Paper URL: https://arxiv.org/pdf/2501.09446
Code URL: https://doublevisualdefense.github.io/
TL;DR
This paper aims to enhance the robustness of vision-language models against adversarial visual perturbations. It proposes Double Visual Defense, a large-scale adversarial vision-language pre-training method. This method contains two stages: Adversarial Contrastive Pre-Training and Adversarial Visual Instruction-Tuning. In experiments, it showcases robustness improvement, stronger zero-shot recognition capability, fewer hallucinations and superior reasoning performance.
Intro
Traditional adversarial robustness methods focus more on post-hoc fine-tuning.
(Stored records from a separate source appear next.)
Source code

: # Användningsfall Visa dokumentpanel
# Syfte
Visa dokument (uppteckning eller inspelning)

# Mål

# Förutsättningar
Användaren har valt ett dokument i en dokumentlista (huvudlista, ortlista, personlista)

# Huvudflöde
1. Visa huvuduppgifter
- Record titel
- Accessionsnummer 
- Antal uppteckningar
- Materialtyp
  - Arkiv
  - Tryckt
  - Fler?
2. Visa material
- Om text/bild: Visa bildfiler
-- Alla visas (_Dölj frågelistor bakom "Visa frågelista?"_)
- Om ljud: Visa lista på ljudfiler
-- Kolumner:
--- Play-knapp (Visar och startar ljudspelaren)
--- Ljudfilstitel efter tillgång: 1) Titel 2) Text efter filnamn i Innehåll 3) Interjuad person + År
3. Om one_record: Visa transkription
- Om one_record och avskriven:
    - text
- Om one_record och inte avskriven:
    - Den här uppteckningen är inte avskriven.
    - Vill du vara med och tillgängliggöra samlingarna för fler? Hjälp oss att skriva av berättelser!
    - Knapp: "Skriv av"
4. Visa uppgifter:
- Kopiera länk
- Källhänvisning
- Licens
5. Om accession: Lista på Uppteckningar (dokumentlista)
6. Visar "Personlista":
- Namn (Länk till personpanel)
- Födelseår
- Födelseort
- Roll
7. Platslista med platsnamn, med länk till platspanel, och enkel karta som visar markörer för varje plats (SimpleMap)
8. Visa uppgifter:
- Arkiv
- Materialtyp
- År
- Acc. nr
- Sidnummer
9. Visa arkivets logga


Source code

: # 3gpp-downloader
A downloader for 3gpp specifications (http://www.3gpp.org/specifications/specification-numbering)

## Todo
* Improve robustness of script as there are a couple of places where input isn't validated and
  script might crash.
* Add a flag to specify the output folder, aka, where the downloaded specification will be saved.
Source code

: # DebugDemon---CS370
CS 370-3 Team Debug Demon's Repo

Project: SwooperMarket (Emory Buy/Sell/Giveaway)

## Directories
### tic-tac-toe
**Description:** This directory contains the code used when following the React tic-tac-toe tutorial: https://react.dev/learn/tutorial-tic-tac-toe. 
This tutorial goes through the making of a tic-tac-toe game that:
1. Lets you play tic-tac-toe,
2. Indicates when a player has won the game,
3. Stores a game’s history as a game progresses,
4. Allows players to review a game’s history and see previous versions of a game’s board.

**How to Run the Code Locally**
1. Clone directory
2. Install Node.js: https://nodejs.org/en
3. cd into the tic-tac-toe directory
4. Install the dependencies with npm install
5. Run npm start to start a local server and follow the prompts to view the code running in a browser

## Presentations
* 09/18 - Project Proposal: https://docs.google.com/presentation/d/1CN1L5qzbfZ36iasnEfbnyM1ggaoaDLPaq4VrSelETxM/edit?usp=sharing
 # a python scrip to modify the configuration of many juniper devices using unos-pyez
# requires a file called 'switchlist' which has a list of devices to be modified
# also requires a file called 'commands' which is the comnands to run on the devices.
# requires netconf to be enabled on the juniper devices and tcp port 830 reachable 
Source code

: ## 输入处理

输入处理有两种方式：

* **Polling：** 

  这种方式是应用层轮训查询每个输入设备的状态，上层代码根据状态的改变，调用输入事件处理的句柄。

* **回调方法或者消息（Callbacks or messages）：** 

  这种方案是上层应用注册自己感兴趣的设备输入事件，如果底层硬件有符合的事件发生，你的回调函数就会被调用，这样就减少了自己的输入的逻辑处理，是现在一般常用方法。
Double Visual Defense, in contrast, propose to both CLIP pre-training and visual instruction tuning.
Method
Adversarial Contrastive Pre-Training
∆CLIP is trained to predict the right image-text pairings given adversarial images that are optimized to fool the model into predicting incorrect image-text pairings.
Adversarial Visual Instruction-Tuning
Q&A
- Is adversarial robustness the same thing as domain robust? I’ve done research on test-time prompt tuning to enhance zero-shot and cross-domain generalization of vision-language models. Are they the same? If not, what‘s the difference between cross-domain, out-of-distribution and adversarial robustness?